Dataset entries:
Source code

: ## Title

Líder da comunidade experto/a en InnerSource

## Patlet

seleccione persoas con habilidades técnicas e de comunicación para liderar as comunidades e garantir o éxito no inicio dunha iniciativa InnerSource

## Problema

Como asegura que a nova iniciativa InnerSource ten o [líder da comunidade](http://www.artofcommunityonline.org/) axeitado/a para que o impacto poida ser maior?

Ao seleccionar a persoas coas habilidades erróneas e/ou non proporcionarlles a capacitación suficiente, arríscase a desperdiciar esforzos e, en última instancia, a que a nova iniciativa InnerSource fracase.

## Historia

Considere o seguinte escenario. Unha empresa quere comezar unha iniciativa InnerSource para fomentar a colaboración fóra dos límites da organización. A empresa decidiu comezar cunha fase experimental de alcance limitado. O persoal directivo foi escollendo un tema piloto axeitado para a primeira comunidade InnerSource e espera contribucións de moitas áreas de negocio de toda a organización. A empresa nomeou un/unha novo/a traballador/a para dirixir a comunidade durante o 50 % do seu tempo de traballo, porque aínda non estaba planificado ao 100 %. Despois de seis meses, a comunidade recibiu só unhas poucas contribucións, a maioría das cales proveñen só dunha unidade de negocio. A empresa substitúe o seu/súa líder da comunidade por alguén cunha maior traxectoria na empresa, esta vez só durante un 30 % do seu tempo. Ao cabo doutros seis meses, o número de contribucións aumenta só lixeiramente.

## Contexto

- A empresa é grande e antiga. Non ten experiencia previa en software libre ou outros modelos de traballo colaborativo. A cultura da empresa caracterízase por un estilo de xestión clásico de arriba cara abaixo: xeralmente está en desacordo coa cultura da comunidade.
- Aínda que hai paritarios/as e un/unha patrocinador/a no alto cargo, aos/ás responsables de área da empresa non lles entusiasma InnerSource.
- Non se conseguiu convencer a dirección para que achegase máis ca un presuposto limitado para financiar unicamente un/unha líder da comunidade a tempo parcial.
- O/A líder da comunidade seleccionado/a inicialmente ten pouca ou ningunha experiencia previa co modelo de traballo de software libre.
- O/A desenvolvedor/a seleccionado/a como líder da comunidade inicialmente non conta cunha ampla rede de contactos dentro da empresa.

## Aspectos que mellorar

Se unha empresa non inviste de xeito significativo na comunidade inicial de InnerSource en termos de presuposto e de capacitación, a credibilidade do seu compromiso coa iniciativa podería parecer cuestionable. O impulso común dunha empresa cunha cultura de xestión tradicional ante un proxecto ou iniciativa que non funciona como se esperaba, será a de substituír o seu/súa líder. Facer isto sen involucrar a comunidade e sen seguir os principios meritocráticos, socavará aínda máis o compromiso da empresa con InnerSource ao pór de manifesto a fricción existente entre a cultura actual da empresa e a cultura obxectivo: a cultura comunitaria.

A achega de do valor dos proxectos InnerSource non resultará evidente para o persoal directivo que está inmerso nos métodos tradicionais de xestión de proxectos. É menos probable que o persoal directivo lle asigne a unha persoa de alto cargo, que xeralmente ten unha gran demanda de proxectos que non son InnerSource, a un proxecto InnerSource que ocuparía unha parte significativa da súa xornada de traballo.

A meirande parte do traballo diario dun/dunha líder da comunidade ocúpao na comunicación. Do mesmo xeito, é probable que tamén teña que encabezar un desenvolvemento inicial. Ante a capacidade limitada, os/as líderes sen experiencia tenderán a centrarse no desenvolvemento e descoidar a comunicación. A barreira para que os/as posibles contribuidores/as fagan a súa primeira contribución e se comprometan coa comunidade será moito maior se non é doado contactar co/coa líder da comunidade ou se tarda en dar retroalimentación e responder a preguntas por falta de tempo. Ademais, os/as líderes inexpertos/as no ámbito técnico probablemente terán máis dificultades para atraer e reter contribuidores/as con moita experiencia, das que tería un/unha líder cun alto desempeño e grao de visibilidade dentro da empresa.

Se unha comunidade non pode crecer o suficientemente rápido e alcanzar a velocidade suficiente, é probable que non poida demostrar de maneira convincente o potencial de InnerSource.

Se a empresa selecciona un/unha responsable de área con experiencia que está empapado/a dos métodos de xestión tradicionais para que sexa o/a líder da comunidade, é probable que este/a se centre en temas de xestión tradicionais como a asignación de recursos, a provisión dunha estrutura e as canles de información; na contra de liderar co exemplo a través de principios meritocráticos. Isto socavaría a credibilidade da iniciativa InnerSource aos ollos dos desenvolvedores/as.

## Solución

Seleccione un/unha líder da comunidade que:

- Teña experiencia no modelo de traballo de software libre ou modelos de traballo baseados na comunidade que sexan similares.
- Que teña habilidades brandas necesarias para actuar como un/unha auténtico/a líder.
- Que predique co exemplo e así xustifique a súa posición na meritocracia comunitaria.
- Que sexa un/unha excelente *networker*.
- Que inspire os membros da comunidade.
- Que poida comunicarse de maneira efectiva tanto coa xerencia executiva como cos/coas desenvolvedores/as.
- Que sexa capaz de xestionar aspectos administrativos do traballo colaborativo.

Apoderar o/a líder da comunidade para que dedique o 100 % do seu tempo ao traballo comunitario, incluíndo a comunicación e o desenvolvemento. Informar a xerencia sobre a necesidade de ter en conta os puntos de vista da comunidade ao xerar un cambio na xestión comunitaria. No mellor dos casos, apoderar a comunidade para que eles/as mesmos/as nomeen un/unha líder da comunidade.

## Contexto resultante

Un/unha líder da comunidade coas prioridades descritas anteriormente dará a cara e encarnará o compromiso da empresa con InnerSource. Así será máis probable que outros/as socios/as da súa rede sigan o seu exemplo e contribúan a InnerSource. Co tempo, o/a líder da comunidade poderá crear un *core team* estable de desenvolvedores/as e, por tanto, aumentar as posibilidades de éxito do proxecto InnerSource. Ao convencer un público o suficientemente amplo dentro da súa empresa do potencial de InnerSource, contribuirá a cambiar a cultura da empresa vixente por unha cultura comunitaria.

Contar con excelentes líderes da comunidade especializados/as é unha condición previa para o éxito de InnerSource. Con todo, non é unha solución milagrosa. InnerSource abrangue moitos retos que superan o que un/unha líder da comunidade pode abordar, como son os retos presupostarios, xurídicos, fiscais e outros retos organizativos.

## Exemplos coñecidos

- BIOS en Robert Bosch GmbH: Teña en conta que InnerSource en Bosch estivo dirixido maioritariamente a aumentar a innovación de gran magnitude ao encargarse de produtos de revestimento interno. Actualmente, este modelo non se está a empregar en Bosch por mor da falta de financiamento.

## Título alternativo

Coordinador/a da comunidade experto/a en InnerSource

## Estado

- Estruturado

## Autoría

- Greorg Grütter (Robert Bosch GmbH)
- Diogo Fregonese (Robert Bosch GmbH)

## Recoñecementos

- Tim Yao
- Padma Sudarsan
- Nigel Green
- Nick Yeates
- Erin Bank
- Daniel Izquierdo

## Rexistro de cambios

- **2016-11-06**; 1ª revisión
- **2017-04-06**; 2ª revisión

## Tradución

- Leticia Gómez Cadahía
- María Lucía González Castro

[Your objective]
Print the data above exactly as it reads.

[Output below]
Source code

: ## Title

Líder da comunidade experto/a en InnerSource

## Patlet

seleccione persoas con habilidades técnicas e de comunicación para liderar as comunidades e garantir o éxito no inicio dunha iniciativa InnerSource

## Problema

Como asegura que a nova iniciativa InnerSource ten o [líder da comunidade](http://www.artofcommunityonline.org/) axeitado/a para que o impacto poida ser maior?

Ao seleccionar a persoas coas habilidades erróneas e/ou non proporcionarlles a capacitación suficiente, arríscase a desperdiciar esforzos e, en última instancia, a que a nova iniciativa InnerSource fracase.

## Historia

Considere o seguinte escenario. Unha empresa quere comezar unha iniciativa InnerSource para fomentar a colaboración fóra dos límites da organización. A empresa decidiu comezar cunha fase experimental de alcance limitado. O persoal directivo foi escollendo un tema piloto axeitado para a primeira comunidade InnerSource e espera contribucións de moitas áreas de negocio de toda a organización. A empresa nomeou un/unha novo/a traballador/a para dirixir a comunidade durante o 50 % do seu tempo de traballo, porque aínda non estaba planificado ao 100 %. Despois de seis meses, a comunidade recibiu só unhas poucas contribucións, a maioría das cales proveñen só dunha unidade de negocio. A empresa substitúe o seu/súa líder da comunidade por alguén cunha maior traxectoria na empresa, esta vez só durante un 30 % do seu tempo. Ao cabo doutros seis meses, o número de contribucións aumenta só lixeiramente.

## Contexto

- A empresa é grande e antiga. Non ten experiencia previa en software libre ou outros modelos de traballo colaborativo. A cultura da empresa caracterízase por un estilo de xestión clásico de arriba cara abaixo: xeralmente está en desacordo coa cultura da comunidade.
- Aínda que hai paritarios/as e un/unha patrocinador/a no alto cargo, aos/ás responsables de área da empresa non lles entusiasma InnerSource.
- Non se conseguiu convencer a dirección para que achegase máis ca un presuposto limitado para financiar unicamente un/unha líder da comunidade a tempo parcial.
- O/A líder da comunidade seleccionado/a inicialmente ten pouca ou ningunha experiencia previa co modelo de traballo de software libre.
- O/A desenvolvedor/a seleccionado/a como líder da comunidade inicialmente non conta cunha ampla rede de contactos dentro da empresa.

## Aspectos que mellorar

Se unha empresa non inviste de xeito significativo na comunidade inicial de InnerSource en termos de presuposto e de capacitación, a credibilidade do seu compromiso coa iniciativa podería parecer cuestionable. O impulso común dunha empresa cunha cultura de xestión tradicional ante un proxecto ou iniciativa que non funciona como se esperaba, será a de substituír o seu/súa líder. Facer isto sen involucrar a comunidade e sen seguir os principios meritocráticos, socavará aínda máis o compromiso da empresa con InnerSource ao pór de manifesto a fricción existente entre a cultura actual da empresa e a cultura obxectivo: a cultura comunitaria.

A achega de do valor dos proxectos InnerSource non resultará evidente para o persoal directivo que está inmerso nos métodos tradicionais de xestión de proxectos. É menos probable que o persoal directivo lle asigne a unha persoa de alto cargo, que xeralmente ten unha gran demanda de proxectos que non son InnerSource, a un proxecto InnerSource que ocuparía unha parte significativa da súa xornada de traballo.

A meirande parte do traballo diario dun/dunha líder da comunidade ocúpao na comunicación. Do mesmo xeito, é probable que tamén teña que encabezar un desenvolvemento inicial. Ante a capacidade limitada, os/as líderes sen experiencia tenderán a centrarse no desenvolvemento e descoidar a comunicación. A barreira para que os/as posibles contribuidores/as fagan a súa primeira contribución e se comprometan coa comunidade será moito maior se non é doado contactar co/coa líder da comunidade ou se tarda en dar retroalimentación e responder a preguntas por falta de tempo. Ademais, os/as líderes inexpertos/as no ámbito técnico probablemente terán máis dificultades para atraer e reter contribuidores/as con moita experiencia, das que tería un/unha líder cun alto desempeño e grao de visibilidade dentro da empresa.

Se unha comunidade non pode crecer o suficientemente rápido e alcanzar a velocidade suficiente, é probable que non poida demostrar de maneira convincente o potencial de InnerSource.

Se a empresa selecciona un/unha responsable de área con experiencia que está empapado/a dos métodos de xestión tradicionais para que sexa o/a líder da comunidade, é probable que este/a se centre en temas de xestión tradicionais como a asignación de recursos, a provisión dunha estrutura e as canles de información; na contra de liderar co exemplo a través de principios meritocráticos. Isto socavaría a credibilidade da iniciativa InnerSource aos ollos dos desenvolvedores/as.

## Solución

Seleccione un/unha líder da comunidade que:

- Teña experiencia no modelo de traballo de software libre ou modelos de traballo baseados na comunidade que sexan similares.
- Que teña habilidades brandas necesarias para actuar como un/unha auténtico/a líder.
- Que predique co exemplo e así xustifique a súa posición na meritocracia comunitaria.
- Que sexa un/unha excelente *networker*.
- Que inspire os membros da comunidade.
- Que poida comunicarse de maneira efectiva tanto coa xerencia executiva como cos/coas desenvolvedores/as.
- Que sexa capaz de xestionar aspectos administrativos do traballo colaborativo.

Apoderar o/a líder da comunidade para que dedique o 100 % do seu tempo ao traballo comunitario, incluíndo a comunicación e o desenvolvemento. Informar a xerencia sobre a necesidade de ter en conta os puntos de vista da comunidade ao xerar un cambio na xestión comunitaria. No mellor dos casos, apoderar a comunidade para que eles/as mesmos/as nomeen un/unha líder da comunidade.

## Contexto resultante

Un/unha líder da comunidade coas prioridades descritas anteriormente dará a cara e encarnará o compromiso da empresa con InnerSource. Así será máis probable que outros/as socios/as da súa rede sigan o seu exemplo e contribúan a InnerSource. Co tempo, o/a líder da comunidade poderá crear un *core team* estable de desenvolvedores/as e, por tanto, aumentar as posibilidades de éxito do proxecto InnerSource. Ao convencer un público o suficientemente amplo dentro da súa empresa do potencial de InnerSource, contribuirá a cambiar a cultura da empresa vixente por unha cultura comunitaria.

Contar con excelentes líderes da comunidade especializados/as é unha condición previa para o éxito de InnerSource. Con todo, non é unha solución milagrosa. InnerSource abrangue moitos retos que superan o que un/unha líder da comunidade pode abordar, como son os retos presupostarios, xurídicos, fiscais e outros retos organizativos.

## Exemplos coñecidos

- BIOS en Robert Bosch GmbH: Teña en conta que InnerSource en Bosch estivo dirixido maioritariamente a aumentar a innovación de gran magnitude ao encargarse de produtos de revestimento interno. Actualmente, este modelo non se está a empregar en Bosch por mor da falta de financiamento.

## Título alternativo

Coordinador/a da comunidade experto/a en InnerSource

## Estado

- Estruturado

## Autoría

- Greorg Grütter (Robert Bosch GmbH)
- Diogo Fregonese (Robert Bosch GmbH)

## Recoñecementos

- Tim Yao
- Padma Sudarsan
- Nigel Green
- Nick Yeates
- Erin Bank
- Daniel Izquierdo

## Rexistro de cambios

- **2016-11-06**; 1ª revisión
- **2017-04-06**; 2ª revisión

## Tradución

- Leticia Gómez Cadahía
- María Lucía González Castro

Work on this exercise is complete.